American motor-boat competitions are surrounded in Italy by an atmosphere of legend. Races based on the free formula, that is without power limitations, cannot practically be held in Europe unless Americans are participating, as Castoldi is the only European racer who possesses a modern, really powerful boat. A second one is reported to be under construction in England for Sir Malcolm Campbell's son.

Castoldi is the proud owner of a boat smaller than Sant' Ambrogio and belonging to the class under 450 kilos.

This comparatively tiny boat however has 300 h.p. and a speed of up to 85 miles; it has a 1500 cc. motor which is the same with which the famous Alfa Romeo Alfetta cars are equipped. The boat has been named Arno II, the same engine mounted on a thinner, lighter boat covered the mile at an average speed of over 94 miles, thus establishing the world record for the class under 450 kg.

Sant' Ambrogio however is the boat that should interest American experts and fans for its exceptional features. It has an Alfa Romeo D.B. aircraft engine of the 12-cylinder, 34 liters type, and is closely similar to Sant' Ambrogio I with which Castoldi took part in the 1948 Gold Cup race. It weighs 2.8 metric tons without passengers, gas or oil and its tanks hold 1.4 tons of gas. The engine's power is 1,800 H.P., and although Castoldi is extremely uncommunicative on the matter it is understood that Sant' Ambrogio II exceeded, 120 m.p.h. in trial runs. It has been entered so far, in only a single competition, the Coppa dell'Alleanza on Lake Garda, and won without meeting real opposition.

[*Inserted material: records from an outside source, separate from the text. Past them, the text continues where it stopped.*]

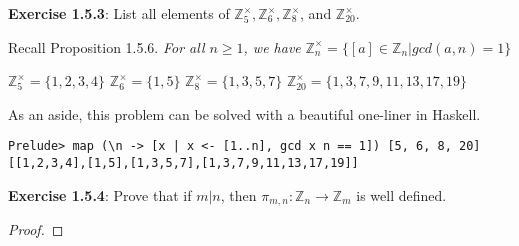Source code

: \documentclass[a4paper]{article}
\begin{document}
\begin{myparindent}{0pt}
\textbf{Exercise 1.5.3}:
List all elements of $\mathbb{Z}_5^\times, \mathbb{Z}_6^\times, \mathbb{Z}_8^\times$, and $\mathbb{Z}_{20}^\times$.
\newline

Recall Proposition 1.5.6. \textit{For all $n \ge 1$, we have} $\mathbb{Z}_n^\times = \{ [a] \in \mathbb{Z}_n | gcd(a, n) = 1 \}$ \newline

$\mathbb{Z}_5^\times = \{ 1, 2, 3, 4 \}$ \newline
$\mathbb{Z}_6^\times = \{ 1, 5 \}$ \newline
$\mathbb{Z}_8^\times = \{ 1, 3, 5, 7 \}$ \newline
$\mathbb{Z}_{20}^\times = \{ 1, 3, 7, 9, 11, 13, 17, 19 \}$ \newline

As an aside, this problem can be solved with a beautiful one-liner in Haskell. \
\begin{verbatim}
Prelude> map (\n -> [x | x <- [1..n], gcd x n == 1]) [5, 6, 8, 20]
[[1,2,3,4],[1,5],[1,3,5,7],[1,3,7,9,11,13,17,19]]
\end{verbatim}

\textbf{Exercise 1.5.4}:
Prove that if $m|n$, then $\pi_{m, n}: \mathbb{Z}_n \rightarrow \mathbb{Z}_m$ is well defined.

\begin{proof}
\end{proof}

\end{myparindent}
\end{document}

Castoldi was testing Sant' Ambrogio last May at Milan's artificial seaplane base when the shaft where the two coaxial propellers are fixed suddenly broke loose. The boat, then reportedly running at over 124 m.p.h. swerved sharply and overturned. Castoldi remained wader water, but luckily did not faint and after a short while he was seen swimming near the overturned boat. Within a week he was well again, but when he resumed training in preparation for the Detroit marathon, Sant'Ambrogio II was found to be out of balance and unable to speed with the required stability, one of its peculiar features. Now the hull has been rebuilt at record-breaking speed and Castoldi is confident he can test it in time for American competition next season.

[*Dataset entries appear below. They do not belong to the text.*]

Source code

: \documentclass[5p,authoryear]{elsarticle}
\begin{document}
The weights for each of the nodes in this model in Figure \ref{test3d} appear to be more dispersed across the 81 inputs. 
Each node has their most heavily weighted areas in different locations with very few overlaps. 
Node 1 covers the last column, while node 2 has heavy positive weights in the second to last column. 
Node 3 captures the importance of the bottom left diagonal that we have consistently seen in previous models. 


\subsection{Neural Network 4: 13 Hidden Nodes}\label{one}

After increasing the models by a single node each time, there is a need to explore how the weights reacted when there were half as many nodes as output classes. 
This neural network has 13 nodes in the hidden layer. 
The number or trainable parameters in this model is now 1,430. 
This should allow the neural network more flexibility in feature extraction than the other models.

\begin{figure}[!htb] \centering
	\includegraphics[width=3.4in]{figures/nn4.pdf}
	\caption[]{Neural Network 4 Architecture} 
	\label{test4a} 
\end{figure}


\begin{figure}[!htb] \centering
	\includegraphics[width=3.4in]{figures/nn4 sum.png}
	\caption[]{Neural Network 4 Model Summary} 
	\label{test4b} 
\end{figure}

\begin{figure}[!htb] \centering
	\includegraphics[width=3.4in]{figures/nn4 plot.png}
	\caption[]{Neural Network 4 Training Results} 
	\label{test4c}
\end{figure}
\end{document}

He is a sincere admirer of Guy Lombardo, Dan Arena and Foster and is eager to battle it out with the top American stars and boats.

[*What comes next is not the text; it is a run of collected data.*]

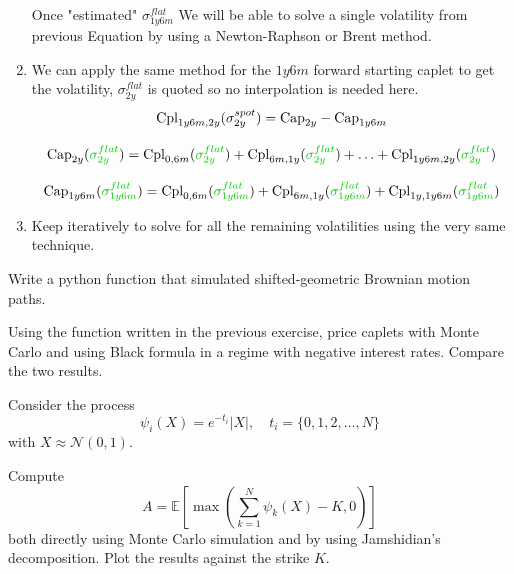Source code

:\documentclass[12pt,a4paper]{book}
\begin{document}
\begin{solution}
\begin{enumerate}
Once "estimated" $\sigma^{flat}_{1y6m}$ We will be able to solve a single volatility from previous Equation by using a Newton-Raphson or Brent method.

\item We can apply the same method for the $1y6m$ forward starting caplet to get the volatility, $\sigma^{flat}_{2y}$ is quoted so no interpolation is needed here.
\begin{equation}
\begin{gathered}
\text{Cpl}_{1y6m, 2y}(\sigma^{spot}_{2y})= \text{Cap}_{2y}-\text{Cap}_{1y6m} \\[0.3cm]
\text{Cap}_{2y}(\textcolor{ipython-green}{\sigma^{flat}_{2y}})=\text{Cpl}_{0,6m}(\textcolor{ipython-green}{\sigma^{flat}_{2y}}) + \text{Cpl}_{6m,1y}(\textcolor{ipython-green}{\sigma^{flat}_{2y}}) + \ldots + \text{Cpl}_{1y6m,2y}(\textcolor{ipython-green}{\sigma^{flat}_{2y}}) \\[0.3cm]
\text{Cap}_{1y6m}(\textcolor{ipython-green}{\sigma^{flat}_{1y6m}})=\text{Cpl}_{0,6m}(\textcolor{ipython-green}{\sigma^{flat}_{1y6m}}) + \text{Cpl}_{6m,1y}(\textcolor{ipython-green}{\sigma^{flat}_{1y6m}}) + \text{Cpl}_{1y,1y6m}(\textcolor{ipython-green}{\sigma^{flat}_{1y6m}})
\end{gathered}
\end{equation}

\item Keep iteratively to solve for all the remaining volatilities using the very same technique.
\end{enumerate}
\end{solution}

\begin{question}[subtitle=Shifted Brownian Motion (\texttt{python})]
Write a python function that simulated shifted-geometric Brownian motion paths.
\end{question}

\begin{question}[subtitle=Negative Rates (\texttt{python})]
Using the function written in the previous exercise, price caplets with Monte Carlo and using Black formula in a regime with negative interest rates. Compare the two results.
\end{question}

\begin{question}[subtitle=Jamshidian Trick (\texttt{python})]
Consider the process 
\begin{equation*}
\psi_i(X)=e^{-t_i}|X|,\quad t_i=\{0,1,2,\ldots, N\}
\end{equation*}
with $X\approx\mathcal{N}(0,1)$.

Compute 
\begin{equation*}
A = \mathbb{E}\left[\max\left(\sum_{k=1}^N \psi_k(X) - K, 0\right)\right]
\end{equation*}
both directly using Monte Carlo simulation and by using Jamshidian's decomposition.
Plot the results against the strike $K$.
\end{question}
\end{document}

Castoldi is an exceptional sportsman, and his friends claim he would rather give up his industrial activity than his sport. He is the owner of a textile concern and the president of a maritime recovery society that recently salvaged the largest Italian liner Conte Grande. He has a degree of chemical science and one of natural science. But the 45-year-old industrialist and scientist is first of all a sportsman. At 21 he was a university world champion of sculling, practised motorcycling, track events, aviation and fencing, and is still a good golf player. But he loves motor boating and reserves all his free hours for his favorite sport. He hopes to go to America and is determined next year to enter all important American competitions. This is one of Castoldi's two major objectives, the other being the world record held by the late Sir Malcolm Campbell. The Italian ace has reasonable hopes that he can establish the new record before long.